Selon un rapport de la SACD (Société des auteurs et compositeurs dramatiques) titré Où sont les femmes ?, qui couvre la période de 2012 à 2017, elles représentent 52 % des étudiants dans le spectacle vivant, mais seulement 1 % des compositeurs, 4 % des chefs d’orchestre, 21 % des auteurs et 23 % des solistes.
Source : Ministère de la Culture
La même disparité règne en vitrine des musiques actuelles et de variétés. Selon l’Observatoire de l’égalité entre femmes et hommes, la part des femmes interprètes parmi les plus grands succès musicaux de l’année 2016 en France atteint 26 % dans le meilleur des cas (Top 50 des ventes physiques d’albums), et passe sous la barre des 20 % dans le streaming (Top 50 des flux).
Les femmes ne sont pas mieux représentées chez les auteurs, avec 20 % de femmes parmi les sociétaires des sociétés d’auteurs européennes, et seulement 17 % à la Sacem.
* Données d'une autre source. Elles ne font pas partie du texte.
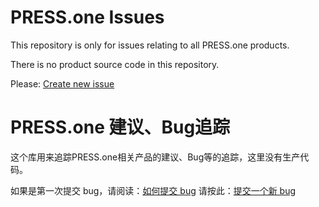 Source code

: # PRESS.one Issues

This repository is only for issues relating to all PRESS.one products.

There is no product source code in this repository.

Please: [Create new issue](https://github.com/Press-One/issues/issues/new)

# PRESS.one 建议、Bug追踪

这个库用来追踪PRESS.one相关产品的建议、Bug等的追踪，这里没有生产代码。

如果是第一次提交 bug，请阅读：[如何提交 bug](https://github.com/Press-One/issues/blob/master/%E5%A6%82%E4%BD%95%E6%8F%90%E4%BA%A4%20bug.md)
请按此：[提交一个新 bug](https://github.com/Press-One/issues/issues/new?title=%5B%E5%B9%B3%E5%8F%B0-bug+%E7%BA%A7%E5%88%AB%5D+bug+%E7%AE%80%E8%A6%81%E6%8F%8F%E8%BF%B0)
En 2018, elles ont compté pour 21 % des nouveaux sociétaires de la Sacem : un léger progrès mais pas de quoi renverser la vapeur.
Une domination systémique
La situation n’est pas meilleure sur la scène internationale, où la domination des hommes s’avère tout aussi systémique. Aux Etats-Unis, à peine 9,8 % des nominés aux Grammy Awards sur la période de 2013 à 2018 étaient des femmes, rapporte une étude du think tank américain Annenberg Inclusion Initiative parue au mois de janvier 2020, sous le titre Inclusion in the recording studio ?.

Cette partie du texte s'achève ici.